Saved data entries:
------------------------

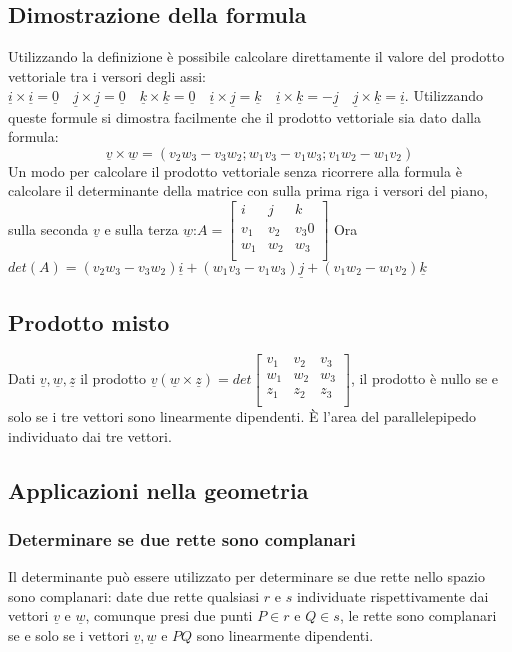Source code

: \subsection{Dimostrazione della formula}
Utilizzando la definizione \`e possibile calcolare direttamente il valore del prodotto vettoriale tra i versori degli assi:$\underline{i} \times \underline{i} = \underline{0}
\quad\underline{j} \times \underline{j} = \underline{0}\quad\underline{k} \times \underline{k} = \underline{0}\quad\underline{i} \times \underline{j} = \underline{k}\quad
\underline{i} \times \underline{k} = -\underline{j}\quad\underline{j} \times \underline{k} = \underline{i}$. Utilizzando queste formule si dimostra facilmente che il prodotto 
vettoriale sia dato dalla formula:
\begin{equation}
\underline{v}\times\underline{w}=(v_2w_3-v_3w_2;w_1v_3-v_1w_3;v_1w_2-w_1v_2)
\end{equation}
Un modo per calcolare il prodotto vettoriale senza ricorrere alla formula \`e calcolare il determinante della matrice con sulla prima riga i versori del piano, sulla seconda $\underline{v}$ e sulla terza $\underline{w}$:$A=
\left[\begin{matrix}
i & j & k \\
v_1 & v_2 & v_3 0\\
w_1 & w_2 & w_3 \\
\end{matrix}\right]$
Ora $det(A)=(v_2w_3-v_3w_2)\underline{i}+(w_1v_3-v_1w_3)\underline{j}+(v_1w_2-w_1v_2)\underline{k}$
\subsection{Prodotto misto}
Dati $\underline{v},\underline{w},\underline{z}$ il prodotto $\underline{v}(\underline{w}\times\underline{z})=det
\left[\begin{matrix}
v_1 & v_2 & v_3 \\
w_1 & w_2 & w_3 \\
z_1 & z_2 & z_3 \\
\end{matrix}\right]
$, il prodotto \`e nullo se e solo se i tre vettori sono linearmente dipendenti. \`E l'area del parallelepipedo individuato dai tre vettori.
\subsection{Applicazioni nella geometria}
\subsubsection{Determinare se due rette sono complanari}
Il determinante pu\`o essere utilizzato per determinare se due rette nello spazio sono complanari: date due rette qualsiasi $r$ e $s$ individuate rispettivamente dai 
vettori $\underline{v}$ e $\underline{w}$, comunque presi due punti $P\in r$ e $Q\in s$, le rette sono complanari se e solo se i vettori $\underline{v},\underline{w}$ e $PQ$ 
sono linearmente dipendenti.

------------------------

REQUIRED ACTION —
On how many lines above does "della" occur? Say the number only.

PROBLEM SOLUTION —
2